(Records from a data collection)
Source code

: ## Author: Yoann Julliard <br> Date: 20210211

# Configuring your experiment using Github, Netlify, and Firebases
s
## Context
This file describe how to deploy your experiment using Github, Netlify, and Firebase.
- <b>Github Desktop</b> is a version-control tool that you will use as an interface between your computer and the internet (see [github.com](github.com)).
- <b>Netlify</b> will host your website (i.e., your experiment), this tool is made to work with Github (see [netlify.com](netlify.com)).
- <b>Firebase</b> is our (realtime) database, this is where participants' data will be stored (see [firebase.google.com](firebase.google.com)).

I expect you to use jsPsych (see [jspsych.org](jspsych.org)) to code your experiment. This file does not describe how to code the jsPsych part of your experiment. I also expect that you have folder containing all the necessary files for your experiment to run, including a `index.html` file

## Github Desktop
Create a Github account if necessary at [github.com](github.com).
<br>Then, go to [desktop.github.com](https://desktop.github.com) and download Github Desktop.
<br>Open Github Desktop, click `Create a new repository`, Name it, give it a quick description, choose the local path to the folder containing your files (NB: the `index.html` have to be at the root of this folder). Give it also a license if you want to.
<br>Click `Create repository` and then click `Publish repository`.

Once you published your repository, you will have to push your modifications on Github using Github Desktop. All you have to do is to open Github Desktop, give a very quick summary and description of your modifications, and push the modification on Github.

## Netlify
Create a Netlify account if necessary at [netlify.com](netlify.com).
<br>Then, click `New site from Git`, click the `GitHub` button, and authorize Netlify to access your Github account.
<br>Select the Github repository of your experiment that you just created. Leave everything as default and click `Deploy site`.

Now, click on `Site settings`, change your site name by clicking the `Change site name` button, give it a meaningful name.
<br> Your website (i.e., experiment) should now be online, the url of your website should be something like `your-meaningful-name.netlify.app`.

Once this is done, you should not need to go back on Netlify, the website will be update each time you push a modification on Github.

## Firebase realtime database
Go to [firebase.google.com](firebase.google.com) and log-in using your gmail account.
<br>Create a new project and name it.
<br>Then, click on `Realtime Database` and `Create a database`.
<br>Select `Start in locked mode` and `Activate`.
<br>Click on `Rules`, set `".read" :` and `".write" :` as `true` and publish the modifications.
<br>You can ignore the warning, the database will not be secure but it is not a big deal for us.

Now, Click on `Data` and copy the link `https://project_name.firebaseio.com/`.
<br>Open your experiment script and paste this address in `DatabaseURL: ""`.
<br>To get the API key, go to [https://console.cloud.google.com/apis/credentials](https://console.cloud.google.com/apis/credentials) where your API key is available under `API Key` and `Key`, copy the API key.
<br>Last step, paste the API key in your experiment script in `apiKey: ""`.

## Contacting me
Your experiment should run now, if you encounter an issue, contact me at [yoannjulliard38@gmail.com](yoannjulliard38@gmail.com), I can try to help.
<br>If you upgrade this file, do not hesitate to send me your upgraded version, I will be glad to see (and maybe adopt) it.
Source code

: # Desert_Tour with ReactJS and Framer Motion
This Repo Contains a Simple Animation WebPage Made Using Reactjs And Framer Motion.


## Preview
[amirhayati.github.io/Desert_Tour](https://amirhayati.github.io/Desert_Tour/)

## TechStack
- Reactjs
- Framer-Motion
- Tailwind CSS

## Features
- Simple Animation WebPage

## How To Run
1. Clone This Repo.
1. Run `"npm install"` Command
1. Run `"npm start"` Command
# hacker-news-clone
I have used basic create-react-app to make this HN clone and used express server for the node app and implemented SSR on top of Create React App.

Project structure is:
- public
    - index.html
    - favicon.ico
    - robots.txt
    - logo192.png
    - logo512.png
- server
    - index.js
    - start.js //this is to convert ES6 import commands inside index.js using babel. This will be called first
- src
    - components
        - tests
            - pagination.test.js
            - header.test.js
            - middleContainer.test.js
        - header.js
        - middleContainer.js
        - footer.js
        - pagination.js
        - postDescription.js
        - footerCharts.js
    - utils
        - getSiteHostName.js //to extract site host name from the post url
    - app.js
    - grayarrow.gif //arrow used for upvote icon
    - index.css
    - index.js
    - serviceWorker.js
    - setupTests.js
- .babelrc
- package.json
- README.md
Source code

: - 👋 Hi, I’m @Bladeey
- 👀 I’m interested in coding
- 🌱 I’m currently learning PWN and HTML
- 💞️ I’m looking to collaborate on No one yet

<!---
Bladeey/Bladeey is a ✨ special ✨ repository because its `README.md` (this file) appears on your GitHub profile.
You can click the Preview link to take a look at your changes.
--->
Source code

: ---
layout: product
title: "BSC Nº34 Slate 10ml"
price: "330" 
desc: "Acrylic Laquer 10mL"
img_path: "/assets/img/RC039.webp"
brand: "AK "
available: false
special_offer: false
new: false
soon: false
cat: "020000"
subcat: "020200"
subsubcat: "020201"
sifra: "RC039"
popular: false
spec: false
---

# What to do
What belongs in the answer is each line of the data that has the word "version".

# Task answer
- <b>Github Desktop</b> is a version-control tool that you will use as an interface between your computer and the internet (see [github.com](github.com)).
<br>If you upgrade this file, do not hesitate to send me your upgraded version, I will be glad to see (and maybe adopt) it.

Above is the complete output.